= Konrad Boehmer =

German-Dutch composer, educator, and writer

Konrad Boehmer (24 May 1941 – 4 October 2014) was a German-Dutch composer, educator, and writer.

==Life==
Boehmer was born in Berlin. A self-declared member of the Darmstadt School, he studied composition in Cologne with Karlheinz Stockhausen and Gottfried Michael Koenig. At the University of Cologne he studied philosophy, sociology, and musicology, earning a PhD in 1966. Then he settled in Amsterdam, working at Utrecht University's Institute for Sonology until 1968. In 1972, he became professor of music history and theory at the Royal Conservatory of The Hague.

==Musical style==
His compositions characteristically employ serial organization or montage, sometimes with elements of jazz and rock music (as in his opera Doktor Faustus and the electronic Apocalipsis cum figuris). In other works, such as Canciones del camino and Lied uit de vert, Marxist songs serve as basic material.

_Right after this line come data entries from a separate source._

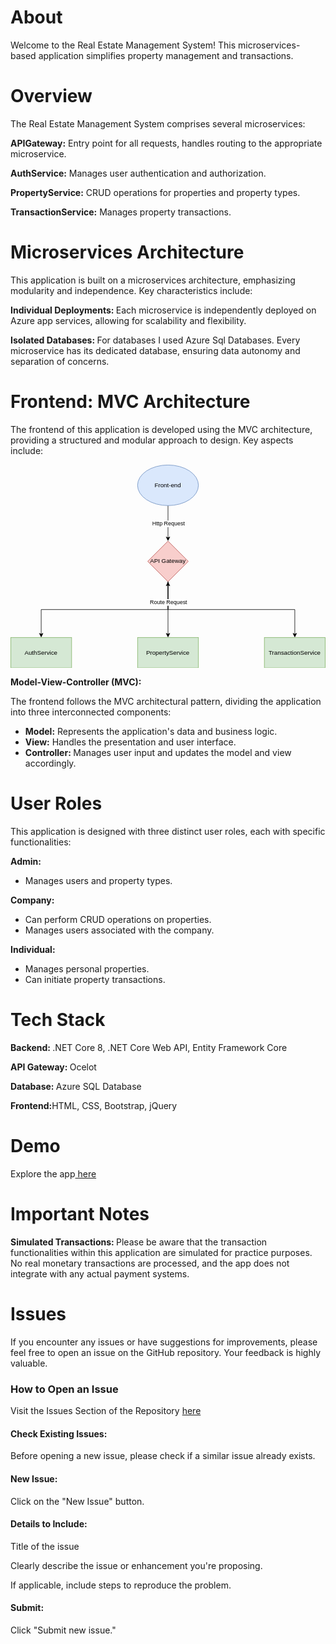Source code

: <h1>About</h1>
<p>Welcome to the Real Estate Management System! This microservices-based application simplifies property management and transactions.</p>

<h1>Overview</h1>
<p>The Real Estate Management System comprises several microservices:</p>

<p><b>APIGateway:</b> Entry point for all requests, handles routing to the appropriate microservice.</p>
<p><b>AuthService:</b> Manages user authentication and authorization.</p>
<p><b>PropertyService:</b> CRUD operations for properties and property types.</p>
<p><b>TransactionService:</b> Manages property transactions.</p>

<h1><b>Microservices Architecture</b></h1>
<p>This application is built on a microservices architecture, emphasizing modularity and independence. Key characteristics include:</p>
<p><b>Individual Deployments: </b>Each microservice is independently deployed on Azure app services, allowing for scalability and flexibility.</p>
<p><b>Isolated Databases: </b>For databases I used Azure Sql Databases. Every microservice has its dedicated database, ensuring data autonomy and separation of concerns.</p>

<h1>Frontend: MVC Architecture</h1>
<p>The frontend of this application is developed using the MVC architecture, providing a structured and modular approach to design. Key aspects include:</p>


<svg xmlns="http://www.w3.org/2000/svg" xmlns:xlink="http://www.w3.org/1999/xlink" version="1.1" width="621px" viewBox="-0.5 -0.5 621 401" content="&lt;mxfile host=&quot;app.diagrams.net&quot; modified=&quot;2024-03-20T09:41:23.932Z&quot; agent=&quot;Mozilla/5.0 (Windows NT 10.0; Win64; x64) AppleWebKit/537.36 (KHTML, like Gecko) Chrome/122.0.0.0 Safari/537.36&quot; etag=&quot;3rZSAV1AwDDXUCGUD5Ih&quot; version=&quot;24.0.7&quot; type=&quot;github&quot;&gt;&#10;  &lt;diagram name=&quot;Page-1&quot; id=&quot;GJ6CLmsnKcf3C3Ws2XPh&quot;&gt;&#10;    &lt;mxGraphModel dx=&quot;1050&quot; dy=&quot;522&quot; grid=&quot;1&quot; gridSize=&quot;10&quot; guides=&quot;1&quot; tooltips=&quot;1&quot; connect=&quot;1&quot; arrows=&quot;1&quot; fold=&quot;1&quot; page=&quot;1&quot; pageScale=&quot;1&quot; pageWidth=&quot;850&quot; pageHeight=&quot;1100&quot; math=&quot;0&quot; shadow=&quot;0&quot;&gt;&#10;      &lt;root&gt;&#10;        &lt;mxCell id=&quot;0&quot; /&gt;&#10;        &lt;mxCell id=&quot;1&quot; parent=&quot;0&quot; /&gt;&#10;        &lt;mxCell id=&quot;o49BstXFcHLmxdN3CpSH-3&quot; style=&quot;edgeStyle=orthogonalEdgeStyle;rounded=0;orthogonalLoop=1;jettySize=auto;html=1;entryX=0.5;entryY=0;entryDx=0;entryDy=0;&quot; edge=&quot;1&quot; parent=&quot;1&quot; source=&quot;o49BstXFcHLmxdN3CpSH-1&quot; target=&quot;o49BstXFcHLmxdN3CpSH-2&quot;&gt;&#10;          &lt;mxGeometry relative=&quot;1&quot; as=&quot;geometry&quot; /&gt;&#10;        &lt;/mxCell&gt;&#10;        &lt;mxCell id=&quot;o49BstXFcHLmxdN3CpSH-4&quot; value=&quot;Http Request&quot; style=&quot;edgeLabel;html=1;align=center;verticalAlign=middle;resizable=0;points=[];&quot; vertex=&quot;1&quot; connectable=&quot;0&quot; parent=&quot;o49BstXFcHLmxdN3CpSH-3&quot;&gt;&#10;          &lt;mxGeometry relative=&quot;1&quot; as=&quot;geometry&quot;&gt;&#10;            &lt;mxPoint as=&quot;offset&quot; /&gt;&#10;          &lt;/mxGeometry&gt;&#10;        &lt;/mxCell&gt;&#10;        &lt;mxCell id=&quot;o49BstXFcHLmxdN3CpSH-1&quot; value=&quot;Front-end&quot; style=&quot;ellipse;whiteSpace=wrap;html=1;fillColor=#dae8fc;strokeColor=#6c8ebf;&quot; vertex=&quot;1&quot; parent=&quot;1&quot;&gt;&#10;          &lt;mxGeometry x=&quot;330&quot; y=&quot;80&quot; width=&quot;120&quot; height=&quot;80&quot; as=&quot;geometry&quot; /&gt;&#10;        &lt;/mxCell&gt;&#10;        &lt;mxCell id=&quot;o49BstXFcHLmxdN3CpSH-8&quot; style=&quot;edgeStyle=orthogonalEdgeStyle;rounded=0;orthogonalLoop=1;jettySize=auto;html=1;entryX=0.5;entryY=0;entryDx=0;entryDy=0;startArrow=classic;startFill=1;exitX=0.5;exitY=1;exitDx=0;exitDy=0;&quot; edge=&quot;1&quot; parent=&quot;1&quot; source=&quot;o49BstXFcHLmxdN3CpSH-2&quot; target=&quot;o49BstXFcHLmxdN3CpSH-5&quot;&gt;&#10;          &lt;mxGeometry relative=&quot;1&quot; as=&quot;geometry&quot; /&gt;&#10;        &lt;/mxCell&gt;&#10;        &lt;mxCell id=&quot;o49BstXFcHLmxdN3CpSH-9&quot; style=&quot;edgeStyle=orthogonalEdgeStyle;rounded=0;orthogonalLoop=1;jettySize=auto;html=1;entryX=0.5;entryY=0;entryDx=0;entryDy=0;&quot; edge=&quot;1&quot; parent=&quot;1&quot; source=&quot;o49BstXFcHLmxdN3CpSH-2&quot; target=&quot;o49BstXFcHLmxdN3CpSH-6&quot;&gt;&#10;          &lt;mxGeometry relative=&quot;1&quot; as=&quot;geometry&quot; /&gt;&#10;        &lt;/mxCell&gt;&#10;        &lt;mxCell id=&quot;o49BstXFcHLmxdN3CpSH-10&quot; style=&quot;edgeStyle=orthogonalEdgeStyle;rounded=0;orthogonalLoop=1;jettySize=auto;html=1;entryX=0.5;entryY=0;entryDx=0;entryDy=0;exitX=0.5;exitY=1;exitDx=0;exitDy=0;&quot; edge=&quot;1&quot; parent=&quot;1&quot; source=&quot;o49BstXFcHLmxdN3CpSH-2&quot; target=&quot;o49BstXFcHLmxdN3CpSH-7&quot;&gt;&#10;          &lt;mxGeometry relative=&quot;1&quot; as=&quot;geometry&quot;&gt;&#10;            &lt;mxPoint x=&quot;390&quot; y=&quot;320&quot; as=&quot;sourcePoint&quot; /&gt;&#10;          &lt;/mxGeometry&gt;&#10;        &lt;/mxCell&gt;&#10;        &lt;mxCell id=&quot;o49BstXFcHLmxdN3CpSH-11&quot; value=&quot;Route Request&quot; style=&quot;edgeLabel;html=1;align=center;verticalAlign=middle;resizable=0;points=[];&quot; vertex=&quot;1&quot; connectable=&quot;0&quot; parent=&quot;o49BstXFcHLmxdN3CpSH-10&quot;&gt;&#10;          &lt;mxGeometry relative=&quot;1&quot; as=&quot;geometry&quot;&gt;&#10;            &lt;mxPoint x=&quot;-125&quot; y=&quot;-15&quot; as=&quot;offset&quot; /&gt;&#10;          &lt;/mxGeometry&gt;&#10;        &lt;/mxCell&gt;&#10;        &lt;mxCell id=&quot;o49BstXFcHLmxdN3CpSH-2&quot; value=&quot;API Gateway&quot; style=&quot;rhombus;whiteSpace=wrap;html=1;fillColor=#f8cecc;strokeColor=#b85450;&quot; vertex=&quot;1&quot; parent=&quot;1&quot;&gt;&#10;          &lt;mxGeometry x=&quot;350&quot; y=&quot;230&quot; width=&quot;80&quot; height=&quot;80&quot; as=&quot;geometry&quot; /&gt;&#10;        &lt;/mxCell&gt;&#10;        &lt;mxCell id=&quot;o49BstXFcHLmxdN3CpSH-5&quot; value=&quot;AuthService&quot; style=&quot;rounded=0;whiteSpace=wrap;html=1;fillColor=#d5e8d4;flipH=1;flipV=1;strokeColor=#82b366;&quot; vertex=&quot;1&quot; parent=&quot;1&quot;&gt;&#10;          &lt;mxGeometry x=&quot;80&quot; y=&quot;420&quot; width=&quot;120&quot; height=&quot;60&quot; as=&quot;geometry&quot; /&gt;&#10;        &lt;/mxCell&gt;&#10;        &lt;mxCell id=&quot;o49BstXFcHLmxdN3CpSH-6&quot; value=&quot;PropertyService&quot; style=&quot;rounded=0;whiteSpace=wrap;html=1;fillColor=#d5e8d4;flipH=1;flipV=1;strokeColor=#82b366;&quot; vertex=&quot;1&quot; parent=&quot;1&quot;&gt;&#10;          &lt;mxGeometry x=&quot;330&quot; y=&quot;420&quot; width=&quot;120&quot; height=&quot;60&quot; as=&quot;geometry&quot; /&gt;&#10;        &lt;/mxCell&gt;&#10;        &lt;mxCell id=&quot;o49BstXFcHLmxdN3CpSH-7&quot; value=&quot;TransactionService&quot; style=&quot;rounded=0;whiteSpace=wrap;html=1;fillColor=#d5e8d4;flipH=1;flipV=1;strokeColor=#82b366;&quot; vertex=&quot;1&quot; parent=&quot;1&quot;&gt;&#10;          &lt;mxGeometry x=&quot;580&quot; y=&quot;420&quot; width=&quot;120&quot; height=&quot;60&quot; as=&quot;geometry&quot; /&gt;&#10;        &lt;/mxCell&gt;&#10;      &lt;/root&gt;&#10;    &lt;/mxGraphModel&gt;&#10;  &lt;/diagram&gt;&#10;&lt;/mxfile&gt;&#10;" onclick="(function(svg){var src=window.event.target||window.event.srcElement;while (src!=null&amp;&amp;src.nodeName.toLowerCase()!='a'){src=src.parentNode;}if(src==null){if(svg.wnd!=null&amp;&amp;!svg.wnd.closed){svg.wnd.focus();}else{var r=function(evt){if(evt.data=='ready'&amp;&amp;evt.source==svg.wnd){svg.wnd.postMessage(decodeURIComponent(svg.getAttribute('content')),'*');window.removeEventListener('message',r);}};window.addEventListener('message',r);svg.wnd=window.open('https://viewer.diagrams.net/?client=1&amp;page=0&amp;edit=_blank');}}})(this);" style="cursor:pointer;max-width:100%;max-height:401px;"><defs/><g><g><path d="M 310 80 L 310 143.63" fill="none" stroke="rgb(0, 0, 0)" stroke-miterlimit="10" pointer-events="stroke"/><path d="M 310 148.88 L 306.5 141.88 L 310 143.63 L 313.5 141.88 Z" fill="rgb(0, 0, 0)" stroke="rgb(0, 0, 0)" stroke-miterlimit="10" pointer-events="all"/></g><g><g transform="translate(-0.5 -0.5)"><switch><foreignObject pointer-events="none" width="100%" height="100%" requiredFeatures="http://www.w3.org/TR/SVG11/feature#Extensibility" style="overflow: visible; text-align: left;"><div xmlns="http://www.w3.org/1999/xhtml" style="display: flex; align-items: unsafe center; justify-content: unsafe center; width: 1px; height: 1px; padding-top: 116px; margin-left: 311px;"><div data-drawio-colors="color: rgb(0, 0, 0); background-color: rgb(255, 255, 255); " style="box-sizing: border-box; font-size: 0px; text-align: center;"><div style="display: inline-block; font-size: 11px; font-family: Helvetica; color: rgb(0, 0, 0); line-height: 1.2; pointer-events: all; background-color: rgb(255, 255, 255); white-space: nowrap;">Http Request</div></div></div></foreignObject><text x="311" y="119" fill="rgb(0, 0, 0)" font-family="Helvetica" font-size="11px" text-anchor="middle">Http Request</text></switch></g></g><g><ellipse cx="310" cy="40" rx="60" ry="40" fill="#dae8fc" stroke="#6c8ebf" pointer-events="all"/></g><g><g transform="translate(-0.5 -0.5)"><switch><foreignObject pointer-events="none" width="100%" height="100%" requiredFeatures="http://www.w3.org/TR/SVG11/feature#Extensibility" style="overflow: visible; text-align: left;"><div xmlns="http://www.w3.org/1999/xhtml" style="display: flex; align-items: unsafe center; justify-content: unsafe center; width: 118px; height: 1px; padding-top: 40px; margin-left: 251px;"><div data-drawio-colors="color: rgb(0, 0, 0); " style="box-sizing: border-box; font-size: 0px; text-align: center;"><div style="display: inline-block; font-size: 12px; font-family: Helvetica; color: rgb(0, 0, 0); line-height: 1.2; pointer-events: all; white-space: normal; overflow-wrap: normal;">Front-end</div></div></div></foreignObject><text x="310" y="44" fill="rgb(0, 0, 0)" font-family="Helvetica" font-size="12px" text-anchor="middle">Front-end</text></switch></g></g><g><path d="M 310 236.37 L 310 285 L 60 285 L 60 333.63" fill="none" stroke="rgb(0, 0, 0)" stroke-miterlimit="10" pointer-events="stroke"/><path d="M 310 231.12 L 313.5 238.12 L 310 236.37 L 306.5 238.12 Z" fill="rgb(0, 0, 0)" stroke="rgb(0, 0, 0)" stroke-miterlimit="10" pointer-events="all"/><path d="M 60 338.88 L 56.5 331.88 L 60 333.63 L 63.5 331.88 Z" fill="rgb(0, 0, 0)" stroke="rgb(0, 0, 0)" stroke-miterlimit="10" pointer-events="all"/></g><g><path d="M 310 230 L 310 333.63" fill="none" stroke="rgb(0, 0, 0)" stroke-miterlimit="10" pointer-events="stroke"/><path d="M 310 338.88 L 306.5 331.88 L 310 333.63 L 313.5 331.88 Z" fill="rgb(0, 0, 0)" stroke="rgb(0, 0, 0)" stroke-miterlimit="10" pointer-events="all"/></g><g><path d="M 310 230 L 310 285 L 560 285 L 560 333.63" fill="none" stroke="rgb(0, 0, 0)" stroke-miterlimit="10" pointer-events="stroke"/><path d="M 560 338.88 L 556.5 331.88 L 560 333.63 L 563.5 331.88 Z" fill="rgb(0, 0, 0)" stroke="rgb(0, 0, 0)" stroke-miterlimit="10" pointer-events="all"/></g><g><g transform="translate(-0.5 -0.5)"><switch><foreignObject pointer-events="none" width="100%" height="100%" requiredFeatures="http://www.w3.org/TR/SVG11/feature#Extensibility" style="overflow: visible; text-align: left;"><div xmlns="http://www.w3.org/1999/xhtml" style="display: flex; align-items: unsafe center; justify-content: unsafe center; width: 1px; height: 1px; padding-top: 271px; margin-left: 311px;"><div data-drawio-colors="color: rgb(0, 0, 0); background-color: rgb(255, 255, 255); " style="box-sizing: border-box; font-size: 0px; text-align: center;"><div style="display: inline-block; font-size: 11px; font-family: Helvetica; color: rgb(0, 0, 0); line-height: 1.2; pointer-events: all; background-color: rgb(255, 255, 255); white-space: nowrap;">Route Request</div></div></div></foreignObject><text x="311" y="274" fill="rgb(0, 0, 0)" font-family="Helvetica" font-size="11px" text-anchor="middle">Route Request</text></switch></g></g><g><path d="M 310 150 L 350 190 L 310 230 L 270 190 Z" fill="#f8cecc" stroke="#b85450" stroke-miterlimit="10" pointer-events="all"/></g><g><g transform="translate(-0.5 -0.5)"><switch><foreignObject pointer-events="none" width="100%" height="100%" requiredFeatures="http://www.w3.org/TR/SVG11/feature#Extensibility" style="overflow: visible; text-align: left;"><div xmlns="http://www.w3.org/1999/xhtml" style="display: flex; align-items: unsafe center; justify-content: unsafe center; width: 78px; height: 1px; padding-top: 190px; margin-left: 271px;"><div data-drawio-colors="color: rgb(0, 0, 0); " style="box-sizing: border-box; font-size: 0px; text-align: center;"><div style="display: inline-block; font-size: 12px; font-family: Helvetica; color: rgb(0, 0, 0); line-height: 1.2; pointer-events: all; white-space: normal; overflow-wrap: normal;">API Gateway</div></div></div></foreignObject><text x="310" y="194" fill="rgb(0, 0, 0)" font-family="Helvetica" font-size="12px" text-anchor="middle">API Gateway</text></switch></g></g><g><rect x="0" y="340" width="120" height="60" fill="#d5e8d4" stroke="#82b366" transform="rotate(180,60,370)" pointer-events="all"/></g><g><g transform="translate(-0.5 -0.5)"><switch><foreignObject pointer-events="none" width="100%" height="100%" requiredFeatures="http://www.w3.org/TR/SVG11/feature#Extensibility" style="overflow: visible; text-align: left;"><div xmlns="http://www.w3.org/1999/xhtml" style="display: flex; align-items: unsafe center; justify-content: unsafe center; width: 118px; height: 1px; padding-top: 370px; margin-left: 1px;"><div data-drawio-colors="color: rgb(0, 0, 0); " style="box-sizing: border-box; font-size: 0px; text-align: center;"><div style="display: inline-block; font-size: 12px; font-family: Helvetica; color: rgb(0, 0, 0); line-height: 1.2; pointer-events: all; white-space: normal; overflow-wrap: normal;">AuthService</div></div></div></foreignObject><text x="60" y="374" fill="rgb(0, 0, 0)" font-family="Helvetica" font-size="12px" text-anchor="middle">AuthService</text></switch></g></g><g><rect x="250" y="340" width="120" height="60" fill="#d5e8d4" stroke="#82b366" transform="rotate(180,310,370)" pointer-events="all"/></g><g><g transform="translate(-0.5 -0.5)"><switch><foreignObject pointer-events="none" width="100%" height="100%" requiredFeatures="http://www.w3.org/TR/SVG11/feature#Extensibility" style="overflow: visible; text-align: left;"><div xmlns="http://www.w3.org/1999/xhtml" style="display: flex; align-items: unsafe center; justify-content: unsafe center; width: 118px; height: 1px; padding-top: 370px; margin-left: 251px;"><div data-drawio-colors="color: rgb(0, 0, 0); " style="box-sizing: border-box; font-size: 0px; text-align: center;"><div style="display: inline-block; font-size: 12px; font-family: Helvetica; color: rgb(0, 0, 0); line-height: 1.2; pointer-events: all; white-space: normal; overflow-wrap: normal;">PropertyService</div></div></div></foreignObject><text x="310" y="374" fill="rgb(0, 0, 0)" font-family="Helvetica" font-size="12px" text-anchor="middle">PropertyService</text></switch></g></g><g><rect x="500" y="340" width="120" height="60" fill="#d5e8d4" stroke="#82b366" transform="rotate(180,560,370)" pointer-events="all"/></g><g><g transform="translate(-0.5 -0.5)"><switch><foreignObject pointer-events="none" width="100%" height="100%" requiredFeatures="http://www.w3.org/TR/SVG11/feature#Extensibility" style="overflow: visible; text-align: left;"><div xmlns="http://www.w3.org/1999/xhtml" style="display: flex; align-items: unsafe center; justify-content: unsafe center; width: 118px; height: 1px; padding-top: 370px; margin-left: 501px;"><div data-drawio-colors="color: rgb(0, 0, 0); " style="box-sizing: border-box; font-size: 0px; text-align: center;"><div style="display: inline-block; font-size: 12px; font-family: Helvetica; color: rgb(0, 0, 0); line-height: 1.2; pointer-events: all; white-space: normal; overflow-wrap: normal;">TransactionService</div></div></div></foreignObject><text x="560" y="374" fill="rgb(0, 0, 0)" font-family="Helvetica" font-size="12px" text-anchor="middle">TransactionService</text></switch></g></g></g><switch><g requiredFeatures="http://www.w3.org/TR/SVG11/feature#Extensibility"/><a transform="translate(0,-5)" xlink:href="https://www.drawio.com/doc/faq/svg-export-text-problems" target="_blank"><text text-anchor="middle" font-size="10px" x="50%" y="100%">Text is not SVG - cannot display</text></a></switch></svg>


<p><b>Model-View-Controller (MVC):</b></p>
<p>The frontend follows the MVC architectural pattern, dividing the application into three interconnected components:</p>
<ul>
  <li><b>Model:</b> Represents the application's data and business logic.</li>
  <li><b>View:</b> Handles the presentation and user interface.</li>
  <li><b>Controller: </b> Manages user input and updates the model and view accordingly.</li>
</ul>

<h1>User Roles</h1>
<p>This application is designed with three distinct user roles, each with specific functionalities:</p>

<p><b>Admin:</b></p>
<ul>
  <li>Manages users and property types.</li>
</ul>

<p><b>Company:</b></p>
<ul>
  <li>Can perform CRUD operations on properties.</li>
  <li>Manages users associated with the company.</li>
</ul>
<p><b>Individual:</b></p>
<ul>
  <li>Manages personal properties.</li>
  <li>Can initiate property transactions.</li>
</ul>


<h1>Tech Stack</h1>
<p><b>Backend: </b>.NET Core 8, .NET Core Web API, Entity Framework Core</p>
<p><b>API Gateway: </b>Ocelot</p>
<p><b>Database: </b> Azure SQL Database</p>
<p><b>Frontend:</b>HTML, CSS, Bootstrap, jQuery</p>
 

<h1>Demo</h1>
<p>Explore the app<a href="https://estatevillee.azurewebsites.net/" target=”_blank”> here</a></p>

<h1>Important Notes</h1>
<p><b>Simulated Transactions: </b>Please be aware that the transaction functionalities within this application are simulated for practice purposes. No real monetary transactions are processed, and the app does not integrate with any actual payment systems.</p>

<h1>Issues</h1>
<p>If you encounter any issues or have suggestions for improvements, please feel free to open an issue on the GitHub repository. Your feedback is highly valuable.</p>

<h3>How to Open an Issue</h3>
<p>Visit the Issues Section of the Repository <a href="https://github.com/FatbardhDurmishi/RealEstateWithMicorservices/issues">here</a></p>

<h4>Check Existing Issues:</h4>
<p>Before opening a new issue, please check if a similar issue already exists.</p>

<h4>New Issue:</h4>
<p>Click on the "New Issue" button.</p>

<h4>Details to Include:</h4>
<p>Title of the issue</p>
<p>Clearly describe the issue or enhancement you're proposing.</p>
<p>If applicable, include steps to reproduce the problem.</p>

<h4>Submit:</h4>
<p>Click "Submit new issue."</p>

In 2001, the Holland Festival commissioned Boehmer to write a composition for the rock band Sonic Youth, which they performed at both concerts during that festival in the Stadsschouwburg Amsterdam.

==Death==
On 10 August 2014, while on holiday in the south of France, he suffered a cerebral infarction. He was taken to Amsterdam, where he died on 4 October 2014.

==Selected compositions==
- Variation for chamber orchestra (1959–61)
- Position for electronic sounds, vocal sounds, and orchestra (1960–61)
- Zeitläufte for eight instruments (1962)
- Information (1964–65)
- Aspekt electronic music (1964–66)
- Canciones del camino for orchestra (1973–74)
- Schrei dieser Erde for percussion and tape, (1979)
- Doktor Faustus opera (1980–83)
- Apocalipsis cum figuris, electronic music (1984)
- Woutertje Pieterse for nine vocalists and orchestra (1985–1987)
- Il combattimento for violin, cello, and orchestra (1989–90)
- Et in Arcadia ego for string quartet (1992)
- Kronos protos for 14 instruments (1995)
- Nuba for flute, viola and harp (1998)
- Orpheus Unplugged (1999–2000) piano and tape
- Ouroboros for piano (2002)
- Doktor Fausti Höllenfahrt for orchestra (2006)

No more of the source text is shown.